▶ **PROBLEM STATEMENT**
Count the lines below that contain the word "shields", and reply with that number alone.
•••
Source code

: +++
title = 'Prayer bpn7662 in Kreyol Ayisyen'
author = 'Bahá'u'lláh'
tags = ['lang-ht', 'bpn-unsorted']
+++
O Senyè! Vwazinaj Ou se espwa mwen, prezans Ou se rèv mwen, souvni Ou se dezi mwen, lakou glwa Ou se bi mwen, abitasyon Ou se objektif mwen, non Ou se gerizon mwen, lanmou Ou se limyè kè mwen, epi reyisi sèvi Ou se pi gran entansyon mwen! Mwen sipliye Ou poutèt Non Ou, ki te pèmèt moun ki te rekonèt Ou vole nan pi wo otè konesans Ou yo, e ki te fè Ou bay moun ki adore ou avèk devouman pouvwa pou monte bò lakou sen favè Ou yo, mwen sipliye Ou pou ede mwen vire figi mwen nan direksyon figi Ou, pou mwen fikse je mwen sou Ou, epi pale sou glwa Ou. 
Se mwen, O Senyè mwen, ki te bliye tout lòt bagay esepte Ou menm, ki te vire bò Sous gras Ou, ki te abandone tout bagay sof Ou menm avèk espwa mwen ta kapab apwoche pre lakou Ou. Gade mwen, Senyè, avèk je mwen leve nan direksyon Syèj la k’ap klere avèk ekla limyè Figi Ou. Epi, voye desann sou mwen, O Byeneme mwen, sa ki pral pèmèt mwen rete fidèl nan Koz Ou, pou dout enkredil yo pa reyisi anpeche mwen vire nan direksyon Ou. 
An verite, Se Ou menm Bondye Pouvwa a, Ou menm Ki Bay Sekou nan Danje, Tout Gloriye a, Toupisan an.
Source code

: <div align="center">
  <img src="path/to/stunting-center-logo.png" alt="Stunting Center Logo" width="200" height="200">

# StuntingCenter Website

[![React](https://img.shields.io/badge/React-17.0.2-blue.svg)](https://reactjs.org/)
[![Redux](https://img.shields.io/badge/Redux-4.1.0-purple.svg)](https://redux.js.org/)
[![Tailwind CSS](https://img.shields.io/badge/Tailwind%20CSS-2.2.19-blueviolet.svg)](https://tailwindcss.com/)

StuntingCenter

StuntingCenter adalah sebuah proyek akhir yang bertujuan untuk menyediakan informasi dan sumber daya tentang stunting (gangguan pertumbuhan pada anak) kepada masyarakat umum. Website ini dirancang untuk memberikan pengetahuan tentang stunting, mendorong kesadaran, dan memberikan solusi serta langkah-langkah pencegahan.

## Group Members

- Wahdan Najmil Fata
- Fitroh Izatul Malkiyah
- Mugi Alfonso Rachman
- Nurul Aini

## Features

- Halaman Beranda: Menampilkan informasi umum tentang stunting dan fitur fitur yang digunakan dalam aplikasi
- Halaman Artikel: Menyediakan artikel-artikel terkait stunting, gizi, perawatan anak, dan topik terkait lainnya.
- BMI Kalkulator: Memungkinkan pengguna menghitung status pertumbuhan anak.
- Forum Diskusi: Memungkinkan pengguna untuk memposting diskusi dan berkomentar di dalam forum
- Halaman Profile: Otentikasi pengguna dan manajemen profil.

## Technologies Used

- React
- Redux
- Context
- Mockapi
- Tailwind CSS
•••
▶ **SOLUTION BELOW**
3